当初、彼が故郷の友人であるセルジオ·レオーネ(Sergio Leone)監督と一緒に作業した欧州式西部劇「マカロニ·ウェスタン」、あるいは「スパゲッティ·ウェスタン」というジャンルは、米国の反戦運動やヒッピー運動と脈を同じくする人間的で心理的なジャンルだが、常に教科書的な英雄を望んだ当時の米国の巨大な大衆の固まりとその下の商業システムであるハリウッドでは2流映画で、上映もB級以下の上映館で行われた。 そのような環境で彼は400本あまりの音楽を作ったが、なんと1年に平均20本あまりを作らなければならなかった。 そんな中、普段彼の希望だったクラシック音楽作業は中断せざるを得なかった。

今もそうだが、原語に英語字幕を見るのが面倒で、必ず吹き替えなければ食べられない米国の無知な群衆は、その圧倒的な数のため、文化制作者たちは彼らの機嫌を伺わざるを得なかった。 モリコーネは彼らが嫌がるという理由で名前も「ダン·サビオ」「ニオニカルズ」という仮名を使わなければならない屈辱を経験しなければならなかった。 それはなぜか当時の左翼·共産党のフレームに閉じ込められ、仮名でシナリオを書いたが、そのシナリオが興行と共に数回受賞までしたハリウッド伝説のシナリオ作家であり、「ローマの休日」「パピヨン」「栄光の脱出」…。 などを書いた「ダルトン·トロンボ(Dalton Trumbo)」の状況が思い浮かぶ。



そんな中、彼が自分の音楽を続けることができたのは、そのようなシステムを利用して、つまり逆説的に興行を利用したからだ。 彼は映画の付属装置のように映像が完成した後、音楽を取り入れる他の映画音楽家たちとは違って映画の企画当時からすでにスコアを完成させて製作を進めていたが、それはあらかじめ作った音楽に合わせて演技をする方式だった。 そのような作業もある程度映画界に名前が知られた後だけ可能だったが、そのような作業が有効だったこと自体が興味深い。
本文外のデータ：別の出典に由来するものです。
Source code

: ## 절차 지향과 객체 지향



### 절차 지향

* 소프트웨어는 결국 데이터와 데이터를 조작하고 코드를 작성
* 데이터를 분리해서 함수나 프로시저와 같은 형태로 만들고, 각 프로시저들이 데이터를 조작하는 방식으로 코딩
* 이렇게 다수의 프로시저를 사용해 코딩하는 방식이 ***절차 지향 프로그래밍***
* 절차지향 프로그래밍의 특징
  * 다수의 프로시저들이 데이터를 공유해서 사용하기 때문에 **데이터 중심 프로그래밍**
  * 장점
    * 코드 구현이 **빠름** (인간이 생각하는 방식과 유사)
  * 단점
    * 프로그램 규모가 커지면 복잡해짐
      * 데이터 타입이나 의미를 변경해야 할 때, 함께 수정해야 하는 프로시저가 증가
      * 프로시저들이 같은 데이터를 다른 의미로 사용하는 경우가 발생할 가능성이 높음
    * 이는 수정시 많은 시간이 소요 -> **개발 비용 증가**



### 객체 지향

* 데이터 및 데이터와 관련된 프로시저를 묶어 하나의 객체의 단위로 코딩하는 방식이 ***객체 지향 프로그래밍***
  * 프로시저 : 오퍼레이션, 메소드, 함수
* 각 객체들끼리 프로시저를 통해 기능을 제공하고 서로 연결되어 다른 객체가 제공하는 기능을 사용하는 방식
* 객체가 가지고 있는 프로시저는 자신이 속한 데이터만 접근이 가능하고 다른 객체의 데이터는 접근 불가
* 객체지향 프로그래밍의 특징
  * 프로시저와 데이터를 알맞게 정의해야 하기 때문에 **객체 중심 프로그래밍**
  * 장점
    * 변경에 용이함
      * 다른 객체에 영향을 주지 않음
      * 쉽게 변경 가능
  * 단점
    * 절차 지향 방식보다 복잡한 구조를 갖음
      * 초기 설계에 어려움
モリコーネは映画音楽を50年もした後になってアカデミー賞を受ける。 オリジナルスコア賞です。 オリジナル·スコアとは,借用や協業ではなく,映画のための純粋な創作音楽だ。 アカデミー賞は、これまでオリジナルでもない音響に近い借用音楽作曲家たちにも数回賞を与えたことがあるが、音楽的にも成熟していない後輩の映画音楽家たちが賞をもらう時、彼はどんなにさびしかっただろうか。 それはそれほどアカデミー賞委員会の保守的で大衆性向の狭苦しい性向を示している。 アカデミー賞で「外国語映画賞」というものが存在すること自体がどれだけ排他的な性格なのかを物語っている。

私は個人的にシネマ天国のテーマ曲が大好きだ。 宝石のような曲です。 それで、その曲はよく聞かないが、その理由はあまりにも頻繁に聞いて、曲の新鮮さと神秘さを日常の中和してしまうのが嫌だからだ。 本当に好きな人や物を大切にするというのは、まさにこういうことだ。

モリコーネの曲は、こんなに大切にしたいほど大切にしたい宝石です。

故人に感謝の気持ちを伝えたい。